Reasons to choose France for your next vacation

There really is something for everyone in France, something that will delight and enthral each visitor. Whether you come in search of wonderful towns and villages, good food and fine wines, or simply to enjoy a relaxing holiday on golden-sand beaches (with or without your clothes).

French culture and heritage

There’s so many ways to answer the question – why travel to France? The unique culture and heritage is probably one of the most compelling.

Here you can absorb the culture and outstanding architectural heritage, from amazing chateaux to World Heritage Sites, from beautiful villages where a game of boules is about as energetic as it gets, to the vibrant scenes of Paris, Lyon and the stunning city of Strasbourg…and many more.

Read our Guide to the Best 18 Villages in France

For those with energy to burn the winters offer excellent skiing and hard mountain climbs. While the warm breezes of summer are perfect for rambling, cycling, horse riding and the tendencies of those who like to launch themselves into the air attached to little more than an over-sized item of ladies’ underclothing…they call it parapente.

With such a large country, the geology is diverse, and that means constantly changing countryside as you pass through, from the agricultural plains of the north to the river- and volcano-fashioned landscapes farther south, and the high mountains – the Alps and the Pyrenees – that frame the country east and south.

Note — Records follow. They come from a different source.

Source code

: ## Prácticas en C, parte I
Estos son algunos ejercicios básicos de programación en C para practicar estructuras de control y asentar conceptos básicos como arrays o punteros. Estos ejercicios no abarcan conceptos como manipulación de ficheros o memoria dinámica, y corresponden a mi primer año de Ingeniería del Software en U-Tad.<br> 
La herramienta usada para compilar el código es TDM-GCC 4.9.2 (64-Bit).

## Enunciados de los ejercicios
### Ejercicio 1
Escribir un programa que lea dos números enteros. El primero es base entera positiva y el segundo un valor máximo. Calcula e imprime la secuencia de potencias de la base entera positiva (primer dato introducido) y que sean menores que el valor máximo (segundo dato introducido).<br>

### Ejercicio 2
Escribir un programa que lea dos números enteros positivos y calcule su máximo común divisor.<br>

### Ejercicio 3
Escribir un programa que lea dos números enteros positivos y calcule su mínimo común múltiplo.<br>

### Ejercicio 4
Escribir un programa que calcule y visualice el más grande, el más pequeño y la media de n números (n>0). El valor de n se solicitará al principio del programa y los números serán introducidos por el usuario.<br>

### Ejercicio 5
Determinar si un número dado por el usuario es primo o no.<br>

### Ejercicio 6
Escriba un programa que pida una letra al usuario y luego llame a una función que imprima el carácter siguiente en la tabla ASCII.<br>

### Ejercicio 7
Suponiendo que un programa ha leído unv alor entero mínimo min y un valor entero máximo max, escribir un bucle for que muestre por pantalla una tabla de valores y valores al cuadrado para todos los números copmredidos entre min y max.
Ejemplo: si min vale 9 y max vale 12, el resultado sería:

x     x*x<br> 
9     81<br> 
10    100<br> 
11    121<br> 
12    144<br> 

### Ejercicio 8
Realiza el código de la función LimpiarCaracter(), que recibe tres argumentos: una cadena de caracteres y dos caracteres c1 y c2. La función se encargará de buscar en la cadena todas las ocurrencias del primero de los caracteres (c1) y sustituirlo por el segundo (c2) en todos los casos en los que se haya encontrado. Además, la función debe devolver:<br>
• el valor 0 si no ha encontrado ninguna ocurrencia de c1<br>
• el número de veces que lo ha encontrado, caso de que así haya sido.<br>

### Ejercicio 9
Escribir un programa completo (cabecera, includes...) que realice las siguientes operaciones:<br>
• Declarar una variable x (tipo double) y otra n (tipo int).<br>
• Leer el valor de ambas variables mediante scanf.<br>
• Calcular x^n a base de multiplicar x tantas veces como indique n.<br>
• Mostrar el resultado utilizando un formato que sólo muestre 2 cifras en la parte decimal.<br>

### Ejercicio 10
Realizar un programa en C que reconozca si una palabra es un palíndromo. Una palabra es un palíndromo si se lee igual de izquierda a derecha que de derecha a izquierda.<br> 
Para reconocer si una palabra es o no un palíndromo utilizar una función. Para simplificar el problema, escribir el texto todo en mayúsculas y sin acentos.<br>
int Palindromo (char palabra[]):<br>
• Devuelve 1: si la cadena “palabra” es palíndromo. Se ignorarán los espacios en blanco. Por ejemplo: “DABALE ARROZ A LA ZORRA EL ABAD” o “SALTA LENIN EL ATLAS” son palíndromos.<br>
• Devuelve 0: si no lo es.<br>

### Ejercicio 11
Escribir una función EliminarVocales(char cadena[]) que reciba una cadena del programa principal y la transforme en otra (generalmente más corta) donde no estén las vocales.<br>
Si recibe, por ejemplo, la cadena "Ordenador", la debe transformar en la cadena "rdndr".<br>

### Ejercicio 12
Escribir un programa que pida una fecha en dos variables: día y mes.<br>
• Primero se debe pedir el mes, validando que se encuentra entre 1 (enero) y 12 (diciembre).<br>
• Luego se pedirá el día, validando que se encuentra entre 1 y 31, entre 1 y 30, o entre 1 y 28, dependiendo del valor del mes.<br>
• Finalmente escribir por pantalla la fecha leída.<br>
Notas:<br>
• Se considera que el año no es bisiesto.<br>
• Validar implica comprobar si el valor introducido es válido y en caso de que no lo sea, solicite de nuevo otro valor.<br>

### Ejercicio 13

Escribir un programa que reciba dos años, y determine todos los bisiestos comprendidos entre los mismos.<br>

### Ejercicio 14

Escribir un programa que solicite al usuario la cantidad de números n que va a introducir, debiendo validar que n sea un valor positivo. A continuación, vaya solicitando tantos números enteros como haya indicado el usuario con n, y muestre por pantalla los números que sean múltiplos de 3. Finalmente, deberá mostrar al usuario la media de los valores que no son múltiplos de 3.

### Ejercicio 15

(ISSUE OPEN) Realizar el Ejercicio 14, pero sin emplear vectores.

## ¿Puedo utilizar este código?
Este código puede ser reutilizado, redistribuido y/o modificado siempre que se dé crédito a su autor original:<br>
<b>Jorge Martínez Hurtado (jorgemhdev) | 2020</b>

So now you know why travel to France. But how do you make the most of your trip? Don’t worry we’ve got your back…

5 tips on getting the most from your vacation in France

1: Paris is not France. Paris is Paris, a capital city in every sense of the word, a unique place, and somewhere everyone should experience…for a while. But if you want to experience the real France, you need to move on and discover rural France and all it has to offer.

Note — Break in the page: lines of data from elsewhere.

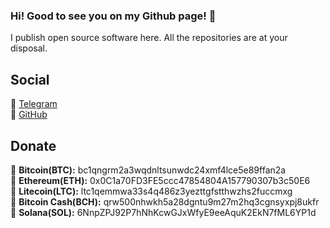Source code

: ### Hi! Good to see you on my Github page! 👋
I publish open source software here. All the repositories are at your disposal.

## Social
🌌 <a href="https://t.me/sata30">Telegram</a><br>
🌌 <a href="https://github.com/rodukov">GitHub</a><br>

## Donate
🔸 <strong>Bitcoin(BTC):</strong> bc1qngrm2a3wqdnltsunwdc24xmf4lce5e89ffan2a<br>
🔸 <strong>Ethereum(ETH):</strong> 0x0C1a70FD3FE5ccc47854804A157790307b3c50E6<br>
🔸 <strong>Litecoin(LTC):</strong> ltc1qemmwa33s4q486z3yezttgfstthwzhs2fuccmxg<br>
🔸 <strong>Bitcoin Cash(BCH):</strong> qrw500nhwkh5a28dgntu9m27m2hq3cgnsyxpj8ukfr<br>
🔸 <strong>Solana(SOL):</strong> 6NnpZPJ92P7hNhKcwGJxWfyE9eeAquK2EkN7fML6YP1d<br>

Sure, make the most of the museums, the fabulous architecture, the luxurious restaurants and hotels; indulge yourself, see the principal sites…but then move on. Three days is plenty.

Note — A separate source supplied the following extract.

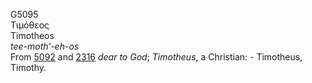 <body>
  <p>G5095<br>  Τιμόθεος  <br> Timotheos  <br><i>tee-moth‘-eh-os </i><br>From <a href="g5092.htm">5092</a> and <a href="g2316.htm">2316</a>  <i>dear</i> <i>to</i> <i>God</i>; <i>Timotheus</i>, a Christian: - Timotheus, Timothy.<br></p>
 </body>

2: You can’t see France in just a couple of weeks; it’s far too large and diverse a country for that. So, focus. Pick a region, and get to know France region by region. More to the point, choose regions that are neighbours, so you don’t spend too much time just travelling.

And, come to think of it, there’s no better way of grouping regions than to use the new, larger regions that came into force on 1 January 2016.

You’ll get so much more for your money if you focus…not only the distinct characteristics of each region, but its cuisine, its wine, its culture. These elements really do differ from region to region. When you think Somme and Picardie, you’re thinking battlefields, war associations, military cemeteries.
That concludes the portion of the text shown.